Programming perls I encountered myself over the years. Mainly the bad ones. Epic mistakes to remember. Things I've seen that cannot be unseen.

Epic Ones

  • thread sleeps 10ms to "prevent" concurrency issues

  • our logic code implemented on 3rd party JavaScript files (non-minified js dependencies, such as from npm and such)

  • our logic code implemented on MINIFIED JavaScript files, deployed live, not committed anywhere
    noticed this after we deployed a new version live and it broke.
    then we make a diff with the backup files.
    then we thanked god for inventing backup files

  • add *.orig to git ignore (orig files are internal git files for resolving conflicts)
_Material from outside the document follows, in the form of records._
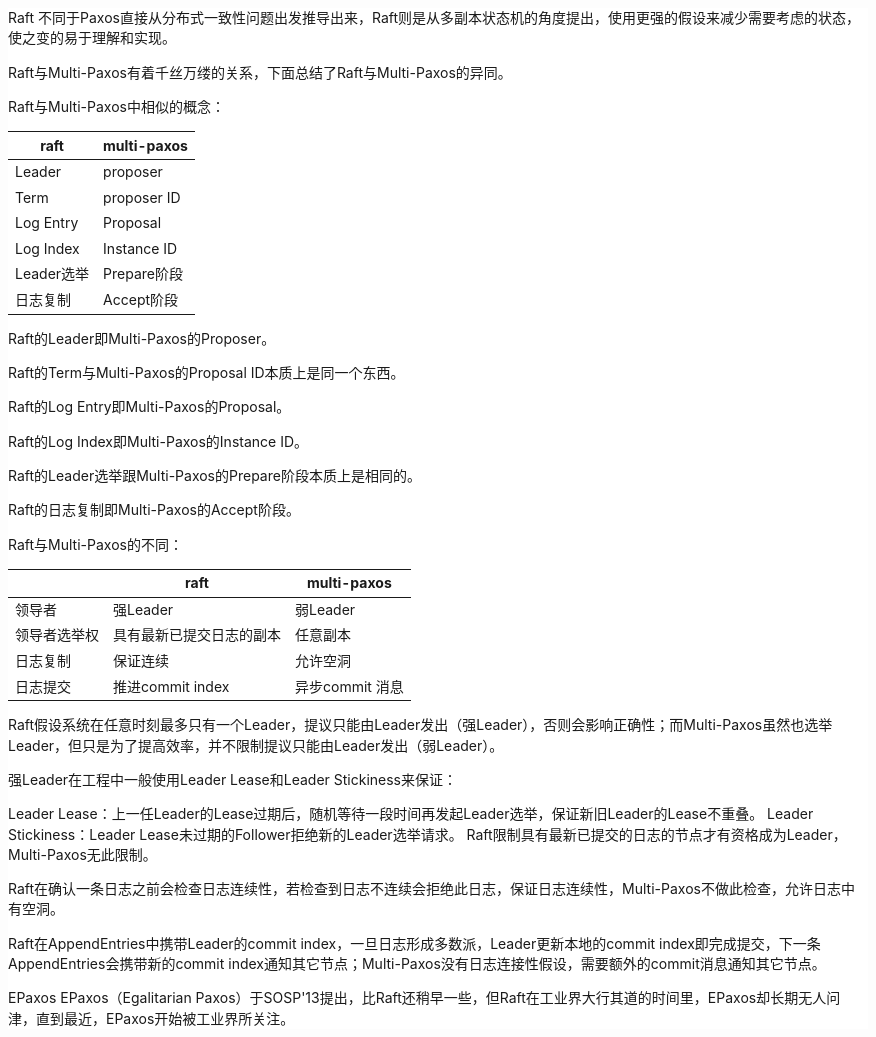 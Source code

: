 Raft
不同于Paxos直接从分布式一致性问题出发推导出来，Raft则是从多副本状态机的角度提出，使用更强的假设来减少需要考虑的状态，使之变的易于理解和实现。

Raft与Multi-Paxos有着千丝万缕的关系，下面总结了Raft与Multi-Paxos的异同。

Raft与Multi-Paxos中相似的概念：

|raft|multi-paxos|
|----|----|
|Leader|proposer|
|Term|proposer ID|
|Log Entry|Proposal|
|Log Index|Instance ID|
|Leader选举|Prepare阶段|
|日志复制|Accept阶段|

Raft的Leader即Multi-Paxos的Proposer。

Raft的Term与Multi-Paxos的Proposal ID本质上是同一个东西。

Raft的Log Entry即Multi-Paxos的Proposal。

Raft的Log Index即Multi-Paxos的Instance ID。

Raft的Leader选举跟Multi-Paxos的Prepare阶段本质上是相同的。

Raft的日志复制即Multi-Paxos的Accept阶段。

Raft与Multi-Paxos的不同：


||raft|multi-paxos|
|----|----|----|
|领导者|强Leader|弱Leader|
|领导者选举权|具有最新已提交日志的副本|任意副本|
|日志复制|保证连续|允许空洞|
|日志提交|推进commit index|异步commit 消息|
Raft假设系统在任意时刻最多只有一个Leader，提议只能由Leader发出（强Leader），否则会影响正确性；而Multi-Paxos虽然也选举Leader，但只是为了提高效率，并不限制提议只能由Leader发出（弱Leader）。

强Leader在工程中一般使用Leader Lease和Leader Stickiness来保证：

Leader Lease：上一任Leader的Lease过期后，随机等待一段时间再发起Leader选举，保证新旧Leader的Lease不重叠。
Leader Stickiness：Leader Lease未过期的Follower拒绝新的Leader选举请求。
Raft限制具有最新已提交的日志的节点才有资格成为Leader，Multi-Paxos无此限制。

Raft在确认一条日志之前会检查日志连续性，若检查到日志不连续会拒绝此日志，保证日志连续性，Multi-Paxos不做此检查，允许日志中有空洞。

Raft在AppendEntries中携带Leader的commit index，一旦日志形成多数派，Leader更新本地的commit index即完成提交，下一条AppendEntries会携带新的commit index通知其它节点；Multi-Paxos没有日志连接性假设，需要额外的commit消息通知其它节点。

EPaxos
EPaxos（Egalitarian Paxos）于SOSP'13提出，比Raft还稍早一些，但Raft在工业界大行其道的时间里，EPaxos却长期无人问津，直到最近，EPaxos开始被工业界所关注。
  • Test URLs hard-coded on payment DLLs
    Found this out after decompiling the DLL from live, while investigating a ticket about missing payments

  • jira ticket FOO-123
    Title: "Implement Everything"
    Description: "none"
    Assignee: "Jesus" (a guy named jesus actually worked there)

  • because someone with permissions to create a new repo took several months to do so, the devs emailed each other with the project zip, and locally merged stuff

"Normal" Ones

  • hard coded configuration, URLs, passwords, user names, etc

  • committed code that does not compile

  • committed code that never gets executed

  • unit test cases that don't compile because someone deleted some classes without re-running the tests

  • unit test cases with api calls, http calls, DB interaction, ...
    you name it! they've got it tested!

  • committed projects with local disk references and those reference files not committed

  • have server side XSLT generating front end HTML (annotated with the CSS and all)

  • have one HTTP redirect file with 8k+ lines

  • .bak files on source control

  • copy-paste source control: where several versions of the file are kept and committed
    example: foo1.a, foo2.a, ... or barDec.a, barOct.a, ...

  • 'relational' DB's WHITHOUT FK
    DB tables with INT type column and no FK constrains for other table's IDs
    but only for some tables, because its more fun this way

  • static all the things
    projects where most classes and methods are static

  • source code files where the IDE tells you:
    "sup, dog! I'm going to turn intellisense off now. kthxbye!"
    (+10K lines on single class)

  • code on DB tables
    html "templates" that code loads and returns to the browser
    binary DLLs, dynamically loaded (a personal favorite)

We will build our own wheels

  • custom encryption algorithm
    because we dont store plain text passwords!